Our T-Day Inspiration: Green Bean Casserole
Confession: I'm not responsible for the green bean casserole at my own Thanksgiving, this one is just for me to eat all on my own while my husband is in California eating tacos and buying six packs of craft beer for the price of a single bottle in Seoul. Like candied yams with marshmallows, traditional green bean casserole wasn't really part of my Thanksgiving growing up (though we did often have variations or green bean salads) but I made it from scratch for the first time a couple of years ago and realized that just blanched green beans covered in mushroom cream and fried onions is preeeetty much my jam. I like to add lemon zest to brighten it up but you can leave it out if the oyster mushrooms are already breaking with tradition enough for you. Also, I beer battered my onion strings, because why not?
- 1 cup AP Flour
- 3/4 teaspoon Baking Powder
- 1/2 teaspoon Salt
- 1/4 teaspoon Cayenne Pepper
- 1 Bottle of Beer (I used Cass Beats to keep with the Korea theme)
- 1 egg
- 3 medium yellow onions
- 1.5 pounds Green Beans (trimmed and halved)
- 12 ounces Oyster Mushrooms (chopped)
- 4 tablespoons Butter
- 4 tablespoons AP Flour
- 1 cup Chicken Broth
- 2/3 cups Heavy Cream
- Salt and Pepper to taste
- optional: Zest of 1/2 a Lemon
For the Strings:
- Halve onions and slice as thinly as possible, I recommend using a mandolin. Set aside.
- Whisk together dry ingredients in a medium bowl, set aside. In a separate bowl, whisk together egg and beer. Pour one third the wet ingredients into the dry ingredients and whisk together thoroughly. Repeat with the remaining two thirds wet ingredients.
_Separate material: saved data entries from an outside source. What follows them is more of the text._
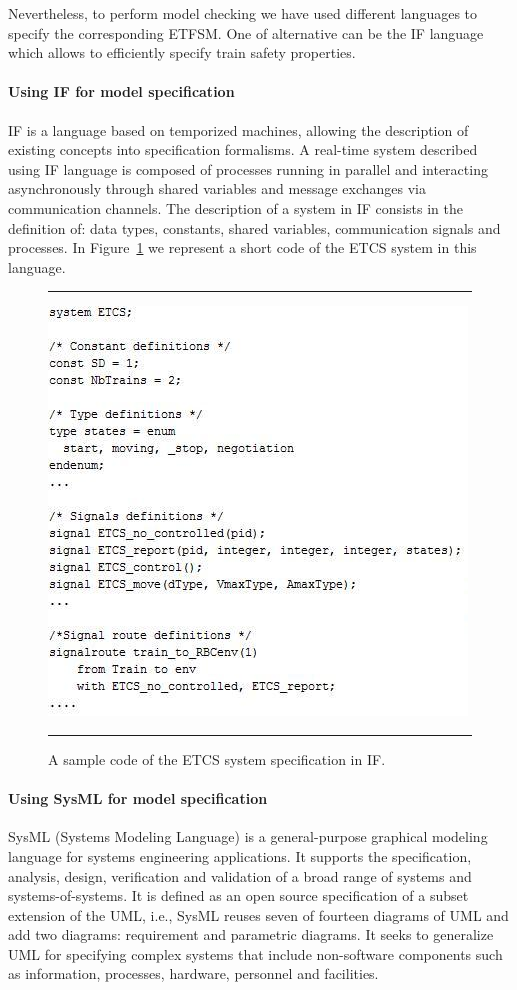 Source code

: \documentclass{template/openetcs_article}
\begin{document}
Nevertheless, to perform model checking we have used different languages to specify the corresponding ETFSM. One of alternative can be the IF language which allows to efficiently specify train safety properties. 

\paragraph{Using IF for model specification}

IF is a language based on temporized machines, allowing the description of existing concepts into specification formalisms.  A real-time system described using IF language is composed of processes running in parallel and interacting asynchronously through shared variables and message exchanges via communication channels. The description of a system in IF consists in the definition of: data types, constants, shared variables, communication signals and processes. In Figure~\ref{fig:if:specification} we represent a short code of the ETCS system in this language.

\begin{figure}[t]
\hrule
\sspace
\centering
  \includegraphics[width=.5\textwidth]{figures/test_generation.jpg}
  \caption{A sample code of the ETCS system specification in IF.}
  \label{fig:if:specification}
\sspace
\hrule
\end{figure}

\paragraph{Using SysML for model specification}

SysML (Systems Modeling Language) is a general-purpose graphical modeling language for systems engineering applications. It supports the specification, analysis, design, verification and validation of a broad range of systems and systems-of-systems. It is defined as an open source specification of a subset extension of the UML, i.e., SysML reuses seven of fourteen diagrams of UML and add two diagrams: requirement and parametric diagrams. It seeks to generalize UML for specifying complex systems that include non-software components such as information, processes, hardware, personnel and facilities.
\end{document}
- In a heavy bottom pot or skillet (I like using my dutch oven), heat an inch of oil to 370 F.
- Dip onion strings in the batter and then carefully put into the hot oil. Fry until light golden brown and then remove with a slotted spoon and drain on paper towels. (The onions will get darker when baked so err on the side of underdone)
- Repeat until out of onions. Realize you have a ton of crispy onion strings, eat a few (or a lot).
For the Casserole:
- Preheat the oven to 375 degrees.
- Bring a pot of salted water to a boil and blanch green beans for 3-4 minutes and drain.
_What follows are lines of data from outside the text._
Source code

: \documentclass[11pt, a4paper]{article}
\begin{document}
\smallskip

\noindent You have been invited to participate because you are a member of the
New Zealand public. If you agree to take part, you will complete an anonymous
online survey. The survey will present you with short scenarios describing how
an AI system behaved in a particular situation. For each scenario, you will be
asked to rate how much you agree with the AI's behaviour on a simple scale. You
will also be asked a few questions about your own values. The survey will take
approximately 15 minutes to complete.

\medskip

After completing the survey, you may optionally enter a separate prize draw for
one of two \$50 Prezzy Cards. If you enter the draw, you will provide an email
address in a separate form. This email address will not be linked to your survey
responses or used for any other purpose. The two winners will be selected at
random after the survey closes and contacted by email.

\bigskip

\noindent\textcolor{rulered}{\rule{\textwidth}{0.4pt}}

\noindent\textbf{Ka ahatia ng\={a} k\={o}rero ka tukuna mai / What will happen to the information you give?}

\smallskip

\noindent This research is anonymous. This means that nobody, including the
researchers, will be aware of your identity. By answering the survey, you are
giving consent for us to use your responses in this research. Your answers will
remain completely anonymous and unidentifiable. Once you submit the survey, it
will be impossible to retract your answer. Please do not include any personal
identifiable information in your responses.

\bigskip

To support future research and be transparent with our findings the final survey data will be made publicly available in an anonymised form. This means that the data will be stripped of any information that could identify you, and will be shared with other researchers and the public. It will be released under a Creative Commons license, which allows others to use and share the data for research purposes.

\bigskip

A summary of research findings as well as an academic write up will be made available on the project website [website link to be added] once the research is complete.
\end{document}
- Put your mushroom and butter in a medium skillet over low to medium heat, sprinkle with salt and pepper and cook until the mushrooms begin to release their liquids. Stir in the flour and cook for one minute. Add in one third the broth and stir just until it begins to thicken. Repeat two more times. Cook until it's thick enough to coat a spoon. Give it a taste and add more salt and pepper as necessary. Stir in the cream and lemon zest and cook until it thickens back up, stirring constantly. Taste again and adjust seasoning.
- Remove the pan from the heat and stir in the green beans until they're evenly coated. Pour the green beans into a 2 quart casserole dish and cover generously with the onion strings.
- Bake for fifteen minutes until the sauce begins to bubble and the onion strings are medium golden brown. Enjoy as soon as it's cool to eat.
Pro tip: Instead of using a medium skillet, you could do the whole thing in a dutch oven... I only have one and it was still full of hot fry oil so I ended up dirtying more pans.